→ WORK TASK: Each line of the material below that holds the word "your" needs to be copied.

→ RECORDS FOR THIS EXERCISE:

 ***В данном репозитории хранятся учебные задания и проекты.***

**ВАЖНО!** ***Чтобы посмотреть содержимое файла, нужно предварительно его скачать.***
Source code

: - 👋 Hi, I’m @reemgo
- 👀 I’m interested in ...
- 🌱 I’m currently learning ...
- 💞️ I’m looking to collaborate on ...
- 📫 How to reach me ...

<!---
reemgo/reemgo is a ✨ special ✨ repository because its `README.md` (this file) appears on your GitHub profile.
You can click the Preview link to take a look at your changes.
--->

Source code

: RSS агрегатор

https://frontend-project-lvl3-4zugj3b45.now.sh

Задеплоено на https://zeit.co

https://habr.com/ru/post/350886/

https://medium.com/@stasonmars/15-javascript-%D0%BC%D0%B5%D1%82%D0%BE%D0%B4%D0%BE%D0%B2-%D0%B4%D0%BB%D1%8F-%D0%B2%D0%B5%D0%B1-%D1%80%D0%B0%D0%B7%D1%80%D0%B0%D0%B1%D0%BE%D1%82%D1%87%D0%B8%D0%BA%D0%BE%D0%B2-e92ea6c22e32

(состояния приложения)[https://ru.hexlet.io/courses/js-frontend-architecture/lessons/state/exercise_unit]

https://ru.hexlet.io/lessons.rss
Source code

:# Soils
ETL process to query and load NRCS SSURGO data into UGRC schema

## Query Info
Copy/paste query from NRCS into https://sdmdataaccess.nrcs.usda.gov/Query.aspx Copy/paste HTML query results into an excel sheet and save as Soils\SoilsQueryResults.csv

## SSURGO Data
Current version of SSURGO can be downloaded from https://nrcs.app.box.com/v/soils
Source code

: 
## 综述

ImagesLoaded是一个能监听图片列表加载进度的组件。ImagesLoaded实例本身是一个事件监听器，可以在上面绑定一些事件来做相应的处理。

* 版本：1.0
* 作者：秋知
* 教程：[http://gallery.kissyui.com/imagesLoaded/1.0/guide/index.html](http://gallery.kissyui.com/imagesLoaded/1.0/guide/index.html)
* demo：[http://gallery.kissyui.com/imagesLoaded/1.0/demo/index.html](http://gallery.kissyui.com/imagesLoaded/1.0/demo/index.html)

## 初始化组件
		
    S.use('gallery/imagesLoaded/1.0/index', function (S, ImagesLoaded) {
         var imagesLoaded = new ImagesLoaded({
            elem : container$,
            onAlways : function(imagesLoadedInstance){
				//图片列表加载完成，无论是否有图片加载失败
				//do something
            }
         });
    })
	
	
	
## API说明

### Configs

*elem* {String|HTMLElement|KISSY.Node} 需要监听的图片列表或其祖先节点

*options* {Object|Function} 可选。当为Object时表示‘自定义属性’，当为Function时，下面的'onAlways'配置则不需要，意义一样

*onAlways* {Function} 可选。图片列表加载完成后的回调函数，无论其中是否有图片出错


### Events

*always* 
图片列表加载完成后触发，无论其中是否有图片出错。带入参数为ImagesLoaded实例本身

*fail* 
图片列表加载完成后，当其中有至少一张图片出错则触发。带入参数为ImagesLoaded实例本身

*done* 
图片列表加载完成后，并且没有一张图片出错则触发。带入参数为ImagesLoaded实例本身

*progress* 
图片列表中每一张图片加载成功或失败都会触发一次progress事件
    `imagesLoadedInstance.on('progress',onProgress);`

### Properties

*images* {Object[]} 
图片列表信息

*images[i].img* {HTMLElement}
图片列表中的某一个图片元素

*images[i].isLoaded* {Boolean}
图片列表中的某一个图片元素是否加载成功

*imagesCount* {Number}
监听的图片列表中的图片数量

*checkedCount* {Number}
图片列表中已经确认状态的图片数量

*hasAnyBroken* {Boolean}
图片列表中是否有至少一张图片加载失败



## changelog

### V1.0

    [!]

→ EXERCISE SOLUTION:
reemgo/reemgo is a ✨ special ✨ repository because its `README.md` (this file) appears on your GitHub profile.
You can click the Preview link to take a look at your changes.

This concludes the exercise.